Sunday, November 21, 2004
Basketbrawl --
It was the image of a small frightened child being comforted by an older child in a supposedly safe venue in the stands above a basketball court that did it for me.
First of all, I don't even like men's pro basketball. Grown men with body tattoos, gold chains and god-that-had-to-hurt-looking body piercings running up and down a court in baggy shorts (playing noooo defense while) swishing a ball through a net for money. B.O.R.I.N.G. Except for maybe a last nano-second of the 7th game in a best-of-seven series with the score tied 200-200. (When I was in retail, we used to be leery of young men in baggy pants -- into which they could stuff merchandise when they thought no one was looking.)

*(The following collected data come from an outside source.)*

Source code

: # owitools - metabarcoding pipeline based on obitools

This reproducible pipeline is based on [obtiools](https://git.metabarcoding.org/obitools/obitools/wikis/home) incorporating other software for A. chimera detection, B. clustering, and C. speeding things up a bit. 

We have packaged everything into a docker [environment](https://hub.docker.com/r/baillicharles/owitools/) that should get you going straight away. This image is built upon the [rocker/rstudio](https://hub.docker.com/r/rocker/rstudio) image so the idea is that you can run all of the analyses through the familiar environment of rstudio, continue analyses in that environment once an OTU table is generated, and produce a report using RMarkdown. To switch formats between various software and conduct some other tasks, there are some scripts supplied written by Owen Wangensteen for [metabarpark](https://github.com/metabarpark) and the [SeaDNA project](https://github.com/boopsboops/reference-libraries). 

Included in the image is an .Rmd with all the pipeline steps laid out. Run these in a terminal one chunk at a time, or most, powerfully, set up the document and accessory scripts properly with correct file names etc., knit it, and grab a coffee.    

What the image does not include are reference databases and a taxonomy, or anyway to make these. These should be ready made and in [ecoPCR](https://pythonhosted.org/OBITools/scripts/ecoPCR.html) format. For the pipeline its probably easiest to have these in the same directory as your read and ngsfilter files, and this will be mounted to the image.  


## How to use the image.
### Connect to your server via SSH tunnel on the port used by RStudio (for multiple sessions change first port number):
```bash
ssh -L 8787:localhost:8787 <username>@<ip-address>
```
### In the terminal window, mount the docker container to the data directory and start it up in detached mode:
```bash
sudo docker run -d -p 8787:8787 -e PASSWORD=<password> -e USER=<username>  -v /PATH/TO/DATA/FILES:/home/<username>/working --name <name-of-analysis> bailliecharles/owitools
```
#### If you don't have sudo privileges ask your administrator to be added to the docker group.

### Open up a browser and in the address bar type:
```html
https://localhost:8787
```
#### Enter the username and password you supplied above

Maybe those over-paid kazillion dollar boyz in baggy shorts who play-for-pay will have to forfeit some of those big bucks in damages while sitting out the season. Or maybe they can hit the pro wrestling circuit. (Forget it -- they wear tight pants in that league ....) Or take the rest of the season off (instead of a few games, as one bozo asked) to promote his music career. At least NOW we know why some brawlball players put their hands into those baggy shorts while standing at the free-throw line (i.e., as baseball players are known for "adjusting" themselves) .... These bozos are SEARCHING for their brains!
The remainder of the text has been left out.